Durante una entrevista televisiva, otro que escribía canciones para follar, Serge Gainsbourg, le espetó a una jovencísima Whitney Houston que quería hacer el amor con ella. El presentador intentó corregir sus palabras, pero el cantante francés insistió en inglés: "I want to fuck her". No había lost in translation posible, por mucho que Michel Drucker interpretase el exabrupto como un "Tu es très jolie", vano intento de rebajar con agua el contexto del Pernod. Cuando, para excusarse ante Houston, el presentador le echó la culpa a la trompa que llevaba encima, Gainsbourg montó en cólera: "No estoy borracho. Hoy no estoy borracho". El ocaso de la biografía del artista cabía en ese "hoy".
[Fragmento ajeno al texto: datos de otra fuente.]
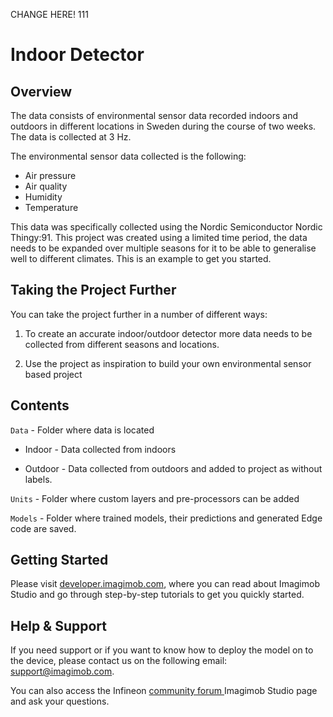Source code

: CHANGE HERE! 111


# Indoor Detector

## Overview

The data consists of environmental sensor data recorded indoors and outdoors in different locations in Sweden during the course of two weeks. The data is collected at 3 Hz. 

The environmental sensor data collected is the following:

- Air pressure
- Air quality
- Humidity
- Temperature

This data was specifically collected using the Nordic Semiconductor Nordic Thingy:91. This project was created using a limited time period, the data needs to be expanded over multiple seasons for it to be able to generalise well to different climates. This is an example to get you started.

## Taking the Project Further

You can take the project further in a number of different ways:

1.	To create an accurate indoor/outdoor detector more data needs to be collected from different seasons and locations.

2.	Use the project as inspiration to build your own environmental sensor based project

## Contents

`Data`	- Folder where data is located

- Indoor		- Data collected from indoors

- Outdoor	- Data collected from outdoors and added to project as without labels.

`Units`    - Folder where custom layers and pre-processors can be added

`Models` - Folder where trained models, their predictions and generated Edge code are saved.

## Getting Started

Please visit [developer.imagimob.com](https://developer.imagimob.com), where you can read about Imagimob Studio and go through step-by-step tutorials to get you quickly started.

## Help & Support

If you need support or if you want to know how to deploy the model on to the device, please contact us on the following email: [support@imagimob.com](mailto:support@imagimob.com).

You can also access the Infineon [community forum ](https://community.infineon.com/t5/Imagimob/bd-p/Imagimob/page/1) Imagimob Studio page and ask your questions.
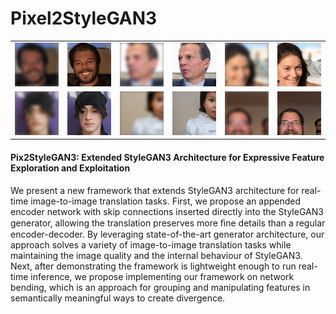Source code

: # Pixel2StyleGAN3  

<table> 
  <tr>
    <td> <img src='./docs/demo_imgs/1_cond.png'></td>
    <td> <img src='./docs/demo_imgs/1_gen.png'></td>
    <td> <img src='./docs/demo_imgs/2_cond.png'></td>
    <td> <img src='./docs/demo_imgs/2_gen.png'></td>
    <td> <img src='./docs/demo_imgs/3_cond.png'></td>
    <td> <img src='./docs/demo_imgs/3_gen.png'></td>
  </tr>
  <tr>
    <td> <img src='./docs/demo_imgs/4_cond.png'></td>
    <td> <img src='./docs/demo_imgs/4_gen.png'></td>
    <td> <img src='./docs/demo_imgs/5_cond.png'></td>
    <td> <img src='./docs/demo_imgs/5_gen.png'></td>
    <td> <img src='./docs/demo_imgs/6_cond.png'></td>
    <td> <img src='./docs/demo_imgs/6_gen.png'></td>
  </tr>
</table>  
 
#### Pix2StyleGAN3: Extended StyleGAN3 Architecture for Expressive Feature Exploration and Exploitation  

We present a new framework that extends StyleGAN3 architecture for real-time image-to-image translation tasks. First, we propose an appended encoder network with skip connections inserted directly into the StyleGAN3 generator, allowing the translation preserves more ﬁne details than a regular encoder-decoder. By leveraging state-of-the-art generator architecture, our approach solves a variety of image-to-image translation tasks while maintaining the image quality and the internal behaviour of StyleGAN3. Next, after demonstrating the framework is lightweight enough to run real-time inference, we propose implementing our framework on network bending, which is an approach for grouping and manipulating features in semantically meaningful ways to create divergence. 
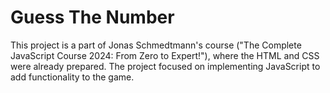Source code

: <h1>Guess The Number</h1>

<p>This project is a part of Jonas Schmedtmann's course ("The Complete JavaScript Course 2024: From Zero to Expert!"), where the HTML and CSS were already prepared. The project focused on implementing JavaScript to add functionality to the game.</p>
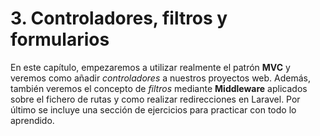 # 3. Controladores, filtros y formularios

En este capítulo, empezaremos a utilizar realmente el patrón **MVC** y veremos como añadir _controladores_ a nuestros proyectos web. Además, también veremos el concepto de _filtros_ mediante **Middleware** aplicados sobre el fichero de rutas y como realizar redirecciones en Laravel. Por último se incluye una sección de ejercicios para practicar con todo lo aprendido.
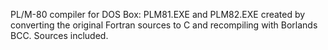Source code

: PL/M-80 compiler for DOS Box: PLM81.EXE and PLM82.EXE created by converting the original Fortran sources to C and recompiling with Borlands BCC. Sources included. 
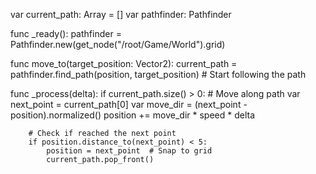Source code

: var current_path: Array = []
var pathfinder: Pathfinder

func _ready():
	pathfinder = Pathfinder.new(get_node("/root/Game/World").grid)

func move_to(target_position: Vector2):
	current_path = pathfinder.find_path(position, target_position)
	# Start following the path

func _process(delta):
	if current_path.size() > 0:
		# Move along path
		var next_point = current_path[0]
		var move_dir = (next_point - position).normalized()
		position += move_dir * speed * delta
		
		# Check if reached the next point
		if position.distance_to(next_point) < 5:
			position = next_point  # Snap to grid
			current_path.pop_front()
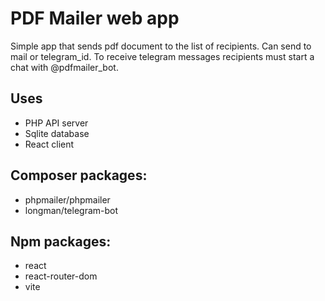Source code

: # PDF Mailer web app

Simple app that sends pdf document to the list of recipients. Can send to mail or telegram_id.
To receive telegram messages recipients must start a chat with @pdfmailer_bot.

## Uses
- PHP API server
- Sqlite database
- React client

## Composer packages:
- phpmailer/phpmailer
- longman/telegram-bot

## Npm packages:
- react
- react-router-dom
- vite
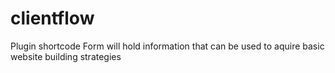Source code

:# clientflow
Plugin shortcode Form will hold information that can be used to aquire basic website building strategies
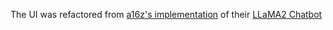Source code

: 

The UI was refactored from [a16z's implementation](https://github.com/a16z-infra/llama2-chatbot) of their [LLaMA2 Chatbot](https://www.llama2.ai/)
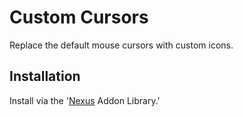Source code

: # Custom Cursors

Replace the default mouse cursors with custom icons.

## Installation
Install via the '[Nexus](https://raidcore.gg/Nexus) Addon Library.'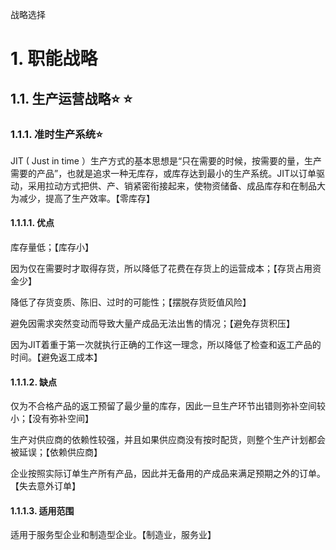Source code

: 战略选择

# 1. 职能战略

## 1.1. 生产运营战略:star: :star: 

### 1.1.1. 准时生产系统:star: 

JIT ( Just in time
）生产方式的基本思想是“只在需要的时候，按需要的量，生产需要的产品”，也就是追求一种无库存，或库存达到最小的生产系统。JIT以订单驱动，采用拉动方式把供、产、销紧密衔接起来，使物资储备、成品库存和在制品大为减少，提高了生产效率。【零库存】

#### 1.1.1.1. 优点

库存量低；【库存小】

因为仅在需要时才取得存货，所以降低了花费在存货上的运营成本；【存货占用资金少】

降低了存货变质、陈旧、过时的可能性；【摆脱存货贬值风险】

避免因需求突然变动而导致大量产成品无法出售的情况；【避免存货积压】

因为JIT着重于第一次就执行正确的工作这一理念，所以降低了检查和返工产品的时间。【避免返工成本】

#### 1.1.1.2. 缺点

仅为不合格产品的返工预留了最少量的库存，因此一旦生产环节出错则弥补空间较小；【没有弥补空间】

生产对供应商的依赖性较强，并且如果供应商没有按时配货，则整个生产计划都会被延误；【依赖供应商】

企业按照实际订单生产所有产品，因此并无备用的产成品来满足预期之外的订单。【失去意外订单】

#### 1.1.1.3. 适用范围

适用于服务型企业和制造型企业。【制造业，服务业】
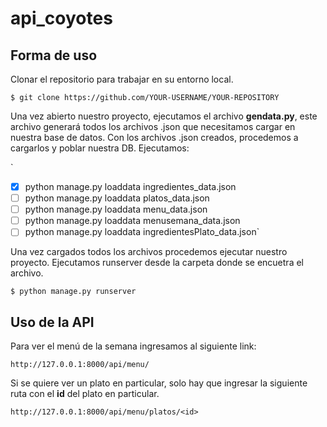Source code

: # api_coyotes

## Forma de uso

Clonar el repositorio para trabajar en su entorno local.

`$ git clone https://github.com/YOUR-USERNAME/YOUR-REPOSITORY`

Una vez abierto nuestro proyecto, ejecutamos el archivo **gendata.py**,
este archivo generará todos los archivos .json que necesitamos cargar en nuestra base de datos.
Con los archivos .json creados, procedemos a cargarlos y poblar nuestra DB.
Ejecutamos:

`
- [x] python manage.py loaddata ingredientes_data.json
- [ ] python manage.py loaddata platos_data.json
- [ ] python manage.py loaddata menu_data.json
- [ ] python manage.py loaddata menusemana_data.json
- [ ] python manage.py loaddata ingredientesPlato_data.json`

Una vez cargados todos los archivos procedemos ejecutar nuestro proyecto.
Ejecutamos runserver desde la carpeta donde se encuetra el archivo.

`$ python manage.py runserver`



## Uso de la API

Para ver el menú de la semana ingresamos al siguiente link:

`http://127.0.0.1:8000/api/menu/`

Si se quiere ver un plato en particular, solo hay que ingresar la siguiente ruta con el **id** del plato en particular.

`http://127.0.0.1:8000/api/menu/platos/<id>`
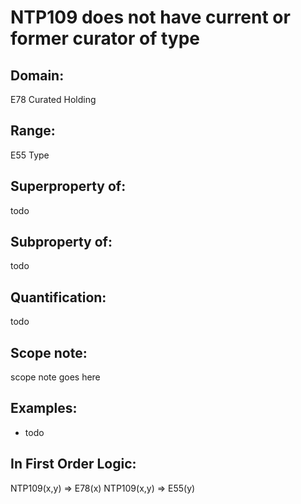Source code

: # NTP109 does not have current or former curator of type

## Domain: 

E78 Curated Holding

## Range: 

E55 Type

## Superproperty of: 

todo

## Subproperty of: 

todo

## Quantification: 

todo

## Scope note: 

scope note goes here

## Examples: 

* todo

## In First Order Logic: 

NTP109(x,y) ⇒ E78(x)
NTP109(x,y) ⇒ E55(y)

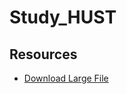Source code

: # Study_HUST

## Resources
- [Download Large File](https://your-storage-service.com/path/to/your/file)
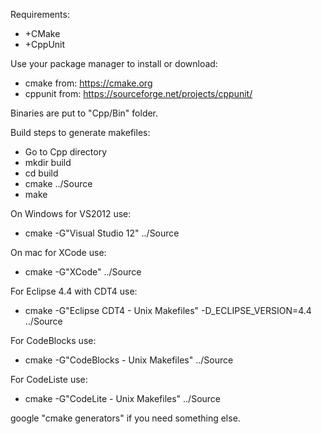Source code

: Requirements:
- +CMake
- +CppUnit

Use your package manager to install or download:
- cmake from: https://cmake.org
- cppunit from: https://sourceforge.net/projects/cppunit/

Binaries are put to "Cpp/Bin" folder.

Build steps to generate makefiles:
- Go to Cpp directory
- mkdir build
- cd build
- cmake ../Source
- make

On Windows for VS2012 use:
- cmake -G"Visual Studio 12" ../Source

On mac for XCode use:
- cmake -G"XCode" ../Source

For Eclipse 4.4 with CDT4 use:
- cmake -G"Eclipse CDT4 - Unix Makefiles" -D_ECLIPSE_VERSION=4.4 ../Source

For CodeBlocks use:
- cmake -G"CodeBlocks - Unix Makefiles" ../Source

For CodeListe use:
- cmake -G"CodeLite - Unix Makefiles" ../Source

google "cmake generators" if you need something else.


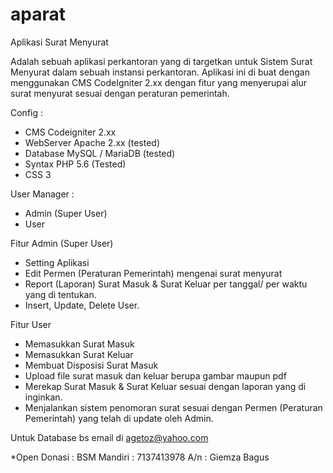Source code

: # aparat
Aplikasi Surat Menyurat

Adalah sebuah aplikasi perkantoran yang di targetkan untuk Sistem Surat Menyurat dalam sebuah instansi perkantoran.
Aplikasi ini di buat dengan menggunakan CMS CodeIgniter 2.xx dengan fitur yang menyerupai alur surat menyurat sesuai dengan peraturan pemerintah.

Config :
- CMS Codeigniter 2.xx
- WebServer Apache 2.xx (tested)
- Database MySQL / MariaDB (tested)
- Syntax PHP 5.6 (Tested)
- CSS 3

User Manager :
- Admin (Super User)
- User

Fitur Admin (Super User)
- Setting Aplikasi
- Edit Permen (Peraturan Pemerintah) mengenai surat menyurat
- Report (Laporan) Surat Masuk & Surat Keluar per tanggal/ per waktu yang di tentukan.
- Insert, Update, Delete User.

Fitur User
- Memasukkan Surat Masuk
- Memasukkan Surat Keluar
- Membuat Disposisi Surat Masuk
- Upload file surat masuk dan keluar berupa gambar maupun pdf
- Merekap Surat Masuk & Surat Keluar sesuai dengan laporan yang di inginkan.
- Menjalankan sistem penomoran surat sesuai dengan Permen (Peraturan Pemerintah) yang telah di update oleh Admin.

Untuk Database bs email di agetoz@yahoo.com

*Open Donasi :
BSM Mandiri : 7137413978
A/n : Giemza Bagus
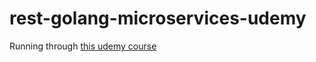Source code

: # rest-golang-microservices-udemy

Running through [this udemy course](https://www.udemy.com/course/rest-based-microservices-api-development-in-go-lang)
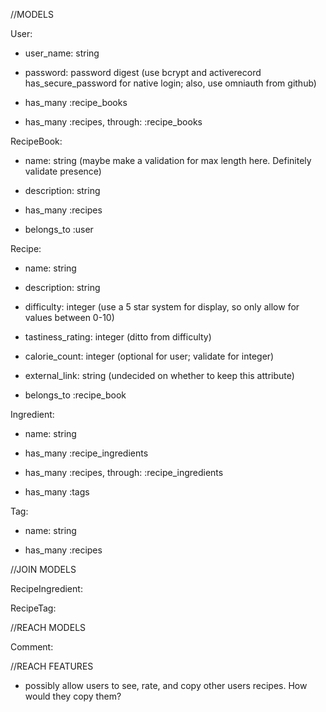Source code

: //MODELS

User:

- user_name: string
- password: password digest (use bcrypt and activerecord has_secure_password for native login; also, use omniauth from github)

- has_many :recipe_books
- has_many :recipes, through: :recipe_books

RecipeBook:

- name: string (maybe make a validation for max length here. Definitely validate presence)
- description: string


- has_many :recipes
- belongs_to :user

Recipe:

- name: string
- description: string
- difficulty: integer (use a 5 star system for display, so only allow for values between 0-10)
- tastiness_rating: integer (ditto from difficulty)
- calorie_count: integer (optional for user; validate for integer)
- external_link: string (undecided on whether to keep this attribute)

- belongs_to :recipe_book

Ingredient:

- name: string

- has_many :recipe_ingredients
- has_many :recipes, through: :recipe_ingredients
- has_many :tags

Tag:

- name: string

- has_many :recipes

//JOIN MODELS

RecipeIngredient:

RecipeTag:

//REACH MODELS

Comment:


//REACH FEATURES

- possibly allow users to see, rate, and copy other users recipes. How would they copy them?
Era 1986 y la versión original de Je t'aime... moi non plus salía a la luz. Había sido grabada dos décadas atrás, pero Brigitte Bardot le pidió entonces que no la publicase, por lo que volvió a grabarla con Jane Birkin, cuyos gemidos en inglés no necesitaron traducción alguna. Cuando la cantante británica no soportó el humo de sus Gitanes, Gainsbourg encontró una nueva voz para sus canciones. Con Bambou, su última mujer, tuvo un hijo llamado Lulu. Cualquier parecido con Lulú es pura coincidencia. Físicamente, palo y astilla tampoco se parecen en nada, excepto a la hora de elegir compañera de dueto. El chico ya ha cantado con Scarlett Johansson, Anne Hathaway y Ara Starck. Eso es tener mano izquierda.